Monday, October 20, 2014

How majestic is your name in all the earth?

 Every year in late October, a group of my friends and I get together for two days of immersing ourselves in nature. It began as a one-day hike in the hills of the Appalachia, somewhere from North Carolina to Pennsylvania, but mostly in Virginia where most of us reside.

Somewhere along the way, because of the interest of new members of our group, a day of bike riding was added to the hike, so the one-day excursion became a two-day event. The group has expanded from six to ten or twelve members. We have been doing this for close to twenty years.

This year we spent one of the days fishing on a charter boat. The chance to experience a different kind of nature than the forests and mountains was wonderful. Being able to experience the water, the gulls, the fish, the sunrise and the stories of the captain and his mate brought a different perspective on nature than in previous years.

The interplay between human kind and the environment is never clearer than on the water. The men who make their living on the water are directly affected by what is done. For instance, on the Chesapeake Bay, there is a fish called the menhaden that is used to make fish oil for supplements. They are also the fish that stripers and blues feed on. Because they are over fished for the supplement industry, there are fewer fish for the watermen on the Chesapeake to catch.

In spite of these problems, the chance for a group of men to enter nature in a significant way each year is a treat. Most of us work in environments that are replete with computers and other technological environments where nature is far removed from us. Because of how nature is continually being exploited, like the menhaden in the Chesapeake, we need to be reminded that we are a part of nature, not above it. We should be stewards of the natural world, not abusers of it. Psalm 24: 1-2 states:

1 The earth is the LORD’s, and everything in it.
The world and all its people belong to him.
2 For he laid the earth’s foundation on the seas
and built it on the ocean depths.

Many of us “moderns” could learn from native peoples around the world who have much more of a reverence for nature than we do. To learn to be awestruck by the incredible surroundings that sustain our very existence on the planet. From the blood eclipse several weeks ago, to the sunrise over the water this morning, everyday, every hour, is filled with wonders that we need to pause in order to observe and honor.

Psalm 4: 1-4
1 Lord, our Lord,
how majestic is your name in all the earth!
You have set your glory
in the heavens.
2 Through the praise of children and infants
you have established a stronghold against your enemies,
to silence the foe and the avenger.
3 When I consider your heavens,
the work of your fingers,
the moon and the stars,
which you have set in place,
4 what is mankind that you are mindful of them,
human beings that you care for them?

Tuesday, October 7, 2014

My Journey with Ronald Rolheiser

 Father Ronald Rolheiser is a well-known Catholic writer on spirituality who wrote a book titled The Holy Longing: The Search for a Christian Spirituality. The book really made more sense to me that many books on spirituality I had read. I started buying all his other books, but kept coming back to The Holy Longing for more inspiration.

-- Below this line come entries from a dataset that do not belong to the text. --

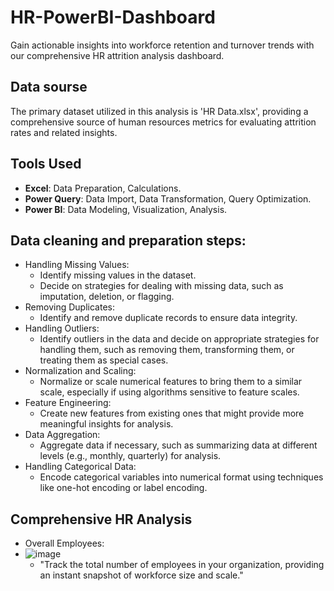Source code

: # HR-PowerBI-Dashboard
Gain actionable insights into workforce retention and turnover trends with our comprehensive HR attrition analysis dashboard.
## Data sourse
The primary dataset utilized in this analysis is 'HR Data.xlsx', providing a comprehensive source of human resources metrics for evaluating attrition rates and related insights.
## Tools Used 
 - **Excel**: Data Preparation, Calculations.
 - **Power Query**: Data Import, Data Transformation, Query Optimization.
 - **Power BI**: Data Modeling, Visualization, Analysis.
## Data cleaning and preparation steps:
 - Handling Missing Values:
    - Identify missing values in the dataset.
    - Decide on strategies for dealing with missing data, such as imputation, deletion, or flagging.
  - Removing Duplicates:
    - Identify and remove duplicate records to ensure data integrity.
  - Handling Outliers:
    - Identify outliers in the data and decide on appropriate strategies for handling them, such as removing them, transforming them, or treating them as special cases.
  - Normalization and Scaling:
    - Normalize or scale numerical features to bring them to a similar scale, especially if using algorithms sensitive to feature scales.
  - Feature Engineering:
    - Create new features from existing ones that might provide more meaningful insights for analysis.
  - Data Aggregation:
    - Aggregate data if necessary, such as summarizing data at different levels (e.g., monthly, quarterly) for analysis.
  - Handling Categorical Data:
    - Encode categorical variables into numerical format using techniques like one-hot encoding or label encoding.
## Comprehensive HR Analysis
  - Overall Employees:
  - ![image](https://github.com/Lokasunder-s/HR-PowerBI-Dashboard/assets/154940528/4686ccc7-83a5-4062-b71c-2d1400b991d1)
     - "Track the total number of employees in your organization, providing an instant snapshot of workforce size and scale."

I used the chapter called “A Spirituality of Sexuality” in mentoring several couples for getting married. I used the chapter called “A Spirituality of Justice and Peacemaking” as required reading for my cross-cultural groups. I took many quotes from the book to share in a course I teach at EMU called dealing with suffering and loss. To say that I was influenced by his writing would be an understatement.

But the way it most influenced my thinking had to deal with his “four nonnegotiable essentials of a healthy spirituality” outlined in chapter three of his book. The four are: 1) Private prayer and private morality. This has to do with our relationship with God, and deals with deeper contemplative prayer forms than “now I lay me down to sleep” before going to bed. 2) Social justice. This deals with our relationship to the poor and marginalized. 3) Mellowness of heart and spirit. This looks at how legalistic and uptight we become in our religious practices and helps us to avoid such uptightness. Finally, 4) Association with a community of faith for true worship and communion.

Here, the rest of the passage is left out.